Only the lines below starting at the one that contains "#### [华旸：改变 在我们每一个人的手中](../pages/nsc993/n12361774.md?t=09012302)" and ending at the one that contains "#### [金浴凤：新愚公移" are to be reproduced, exactly and with both ends kept.

# PROVIDED DATA
Content starts
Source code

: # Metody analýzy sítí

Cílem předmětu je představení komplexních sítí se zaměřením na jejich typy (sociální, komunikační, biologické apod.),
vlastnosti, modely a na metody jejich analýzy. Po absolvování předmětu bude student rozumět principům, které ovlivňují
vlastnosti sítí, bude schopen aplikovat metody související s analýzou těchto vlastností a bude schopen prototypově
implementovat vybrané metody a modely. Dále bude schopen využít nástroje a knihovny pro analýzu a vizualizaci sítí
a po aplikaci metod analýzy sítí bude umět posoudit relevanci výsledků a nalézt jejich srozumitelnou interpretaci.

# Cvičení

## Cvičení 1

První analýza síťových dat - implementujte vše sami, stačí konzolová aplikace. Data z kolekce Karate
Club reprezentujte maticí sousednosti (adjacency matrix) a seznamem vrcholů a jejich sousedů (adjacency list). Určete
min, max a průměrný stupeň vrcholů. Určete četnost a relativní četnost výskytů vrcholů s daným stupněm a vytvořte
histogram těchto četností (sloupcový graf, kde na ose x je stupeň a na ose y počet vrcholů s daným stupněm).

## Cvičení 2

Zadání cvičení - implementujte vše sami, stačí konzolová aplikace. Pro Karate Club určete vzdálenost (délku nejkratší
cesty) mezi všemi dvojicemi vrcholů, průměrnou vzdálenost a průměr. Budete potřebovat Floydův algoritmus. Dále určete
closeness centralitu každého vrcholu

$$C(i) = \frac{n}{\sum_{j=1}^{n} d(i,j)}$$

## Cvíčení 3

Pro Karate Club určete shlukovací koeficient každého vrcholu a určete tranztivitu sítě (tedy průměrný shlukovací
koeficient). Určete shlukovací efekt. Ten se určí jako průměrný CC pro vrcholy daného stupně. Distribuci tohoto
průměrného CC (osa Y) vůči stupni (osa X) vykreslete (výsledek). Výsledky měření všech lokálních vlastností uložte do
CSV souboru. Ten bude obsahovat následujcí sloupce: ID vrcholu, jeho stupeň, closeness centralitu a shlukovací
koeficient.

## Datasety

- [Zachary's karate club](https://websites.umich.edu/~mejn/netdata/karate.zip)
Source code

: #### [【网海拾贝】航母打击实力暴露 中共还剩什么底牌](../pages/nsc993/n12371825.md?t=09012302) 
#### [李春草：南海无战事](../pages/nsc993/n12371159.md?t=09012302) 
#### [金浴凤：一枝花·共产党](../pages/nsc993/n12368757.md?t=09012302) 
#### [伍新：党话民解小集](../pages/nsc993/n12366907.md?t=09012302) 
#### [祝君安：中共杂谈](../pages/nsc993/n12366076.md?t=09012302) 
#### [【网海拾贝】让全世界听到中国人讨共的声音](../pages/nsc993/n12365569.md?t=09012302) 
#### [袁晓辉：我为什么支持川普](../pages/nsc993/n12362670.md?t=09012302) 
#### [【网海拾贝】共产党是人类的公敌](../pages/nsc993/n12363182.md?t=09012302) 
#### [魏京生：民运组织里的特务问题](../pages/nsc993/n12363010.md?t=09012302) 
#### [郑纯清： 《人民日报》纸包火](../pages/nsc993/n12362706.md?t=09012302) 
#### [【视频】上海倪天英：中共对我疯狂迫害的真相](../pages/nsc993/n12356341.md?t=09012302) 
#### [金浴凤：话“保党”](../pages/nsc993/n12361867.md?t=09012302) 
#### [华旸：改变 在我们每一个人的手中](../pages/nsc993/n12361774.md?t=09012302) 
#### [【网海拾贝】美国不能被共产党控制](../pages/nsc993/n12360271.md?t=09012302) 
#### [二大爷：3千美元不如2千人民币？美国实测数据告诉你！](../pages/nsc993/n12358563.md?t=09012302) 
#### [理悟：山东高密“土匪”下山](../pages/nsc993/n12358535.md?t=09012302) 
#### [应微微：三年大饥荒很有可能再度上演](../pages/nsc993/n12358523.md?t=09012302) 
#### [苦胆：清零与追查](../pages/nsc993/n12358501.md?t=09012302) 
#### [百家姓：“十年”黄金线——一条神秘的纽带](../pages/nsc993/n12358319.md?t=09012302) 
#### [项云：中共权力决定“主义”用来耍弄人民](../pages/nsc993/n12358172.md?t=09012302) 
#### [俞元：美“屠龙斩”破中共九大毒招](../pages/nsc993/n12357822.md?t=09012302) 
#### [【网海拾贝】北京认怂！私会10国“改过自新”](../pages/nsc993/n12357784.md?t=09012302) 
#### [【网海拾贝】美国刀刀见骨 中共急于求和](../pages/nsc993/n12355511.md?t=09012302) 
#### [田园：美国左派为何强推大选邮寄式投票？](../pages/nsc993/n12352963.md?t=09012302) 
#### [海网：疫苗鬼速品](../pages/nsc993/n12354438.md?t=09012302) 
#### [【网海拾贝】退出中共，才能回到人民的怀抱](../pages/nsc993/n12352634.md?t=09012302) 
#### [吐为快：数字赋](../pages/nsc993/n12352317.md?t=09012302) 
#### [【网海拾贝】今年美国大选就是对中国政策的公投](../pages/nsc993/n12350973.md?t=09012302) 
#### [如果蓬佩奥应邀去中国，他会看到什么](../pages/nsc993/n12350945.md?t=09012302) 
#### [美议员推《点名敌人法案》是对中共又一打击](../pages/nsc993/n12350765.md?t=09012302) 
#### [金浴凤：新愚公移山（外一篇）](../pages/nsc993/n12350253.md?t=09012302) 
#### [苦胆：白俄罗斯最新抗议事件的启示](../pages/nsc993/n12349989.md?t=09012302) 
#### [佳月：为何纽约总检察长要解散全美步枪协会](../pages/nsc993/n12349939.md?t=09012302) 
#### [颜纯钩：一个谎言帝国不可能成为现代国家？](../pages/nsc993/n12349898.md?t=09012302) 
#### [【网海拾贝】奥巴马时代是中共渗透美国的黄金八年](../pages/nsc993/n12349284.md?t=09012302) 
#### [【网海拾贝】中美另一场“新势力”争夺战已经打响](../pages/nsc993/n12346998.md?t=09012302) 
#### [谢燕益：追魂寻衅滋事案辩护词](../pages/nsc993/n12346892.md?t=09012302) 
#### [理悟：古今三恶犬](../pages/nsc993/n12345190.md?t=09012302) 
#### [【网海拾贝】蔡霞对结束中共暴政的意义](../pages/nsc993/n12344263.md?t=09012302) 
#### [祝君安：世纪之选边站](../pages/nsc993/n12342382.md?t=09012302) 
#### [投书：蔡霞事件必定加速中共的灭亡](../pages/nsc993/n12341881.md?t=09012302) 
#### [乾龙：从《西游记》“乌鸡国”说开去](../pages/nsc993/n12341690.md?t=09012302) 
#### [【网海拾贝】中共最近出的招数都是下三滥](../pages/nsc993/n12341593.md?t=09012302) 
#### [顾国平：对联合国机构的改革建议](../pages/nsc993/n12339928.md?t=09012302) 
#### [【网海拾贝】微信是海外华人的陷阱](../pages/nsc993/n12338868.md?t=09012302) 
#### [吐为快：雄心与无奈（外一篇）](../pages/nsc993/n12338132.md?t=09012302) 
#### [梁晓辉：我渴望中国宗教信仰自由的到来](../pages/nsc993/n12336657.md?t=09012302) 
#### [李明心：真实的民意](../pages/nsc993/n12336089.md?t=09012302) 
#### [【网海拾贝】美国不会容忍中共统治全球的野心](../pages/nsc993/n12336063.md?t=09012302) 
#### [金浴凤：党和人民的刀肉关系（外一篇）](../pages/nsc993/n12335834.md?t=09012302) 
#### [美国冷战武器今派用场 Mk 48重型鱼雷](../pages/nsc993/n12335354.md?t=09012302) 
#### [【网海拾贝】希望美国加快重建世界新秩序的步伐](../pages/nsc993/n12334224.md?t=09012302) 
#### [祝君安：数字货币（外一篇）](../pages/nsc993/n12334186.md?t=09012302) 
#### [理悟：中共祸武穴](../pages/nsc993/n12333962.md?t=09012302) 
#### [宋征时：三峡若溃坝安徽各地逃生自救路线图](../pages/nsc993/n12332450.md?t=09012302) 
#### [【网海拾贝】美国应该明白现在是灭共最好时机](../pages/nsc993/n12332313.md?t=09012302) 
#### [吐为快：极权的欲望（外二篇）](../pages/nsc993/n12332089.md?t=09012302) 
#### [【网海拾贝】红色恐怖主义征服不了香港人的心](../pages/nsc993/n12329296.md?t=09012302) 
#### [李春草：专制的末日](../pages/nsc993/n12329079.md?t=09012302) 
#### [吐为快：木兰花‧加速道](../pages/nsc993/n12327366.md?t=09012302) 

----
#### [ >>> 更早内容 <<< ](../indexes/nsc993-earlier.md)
Content ends
# TASK OUTPUT
#### [华旸：改变 在我们每一个人的手中](../pages/nsc993/n12361774.md?t=09012302) 
#### [【网海拾贝】美国不能被共产党控制](../pages/nsc993/n12360271.md?t=09012302) 
#### [二大爷：3千美元不如2千人民币？美国实测数据告诉你！](../pages/nsc993/n12358563.md?t=09012302) 
#### [理悟：山东高密“土匪”下山](../pages/nsc993/n12358535.md?t=09012302) 
#### [应微微：三年大饥荒很有可能再度上演](../pages/nsc993/n12358523.md?t=09012302) 
#### [苦胆：清零与追查](../pages/nsc993/n12358501.md?t=09012302) 
#### [百家姓：“十年”黄金线——一条神秘的纽带](../pages/nsc993/n12358319.md?t=09012302) 
#### [项云：中共权力决定“主义”用来耍弄人民](../pages/nsc993/n12358172.md?t=09012302) 
#### [俞元：美“屠龙斩”破中共九大毒招](../pages/nsc993/n12357822.md?t=09012302) 
#### [【网海拾贝】北京认怂！私会10国“改过自新”](../pages/nsc993/n12357784.md?t=09012302) 
#### [【网海拾贝】美国刀刀见骨 中共急于求和](../pages/nsc993/n12355511.md?t=09012302) 
#### [田园：美国左派为何强推大选邮寄式投票？](../pages/nsc993/n12352963.md?t=09012302) 
#### [海网：疫苗鬼速品](../pages/nsc993/n12354438.md?t=09012302) 
#### [【网海拾贝】退出中共，才能回到人民的怀抱](../pages/nsc993/n12352634.md?t=09012302) 
#### [吐为快：数字赋](../pages/nsc993/n12352317.md?t=09012302) 
#### [【网海拾贝】今年美国大选就是对中国政策的公投](../pages/nsc993/n12350973.md?t=09012302) 
#### [如果蓬佩奥应邀去中国，他会看到什么](../pages/nsc993/n12350945.md?t=09012302) 
#### [美议员推《点名敌人法案》是对中共又一打击](../pages/nsc993/n12350765.md?t=09012302) 
#### [金浴凤：新愚公移山（外一篇）](../pages/nsc993/n12350253.md?t=09012302) 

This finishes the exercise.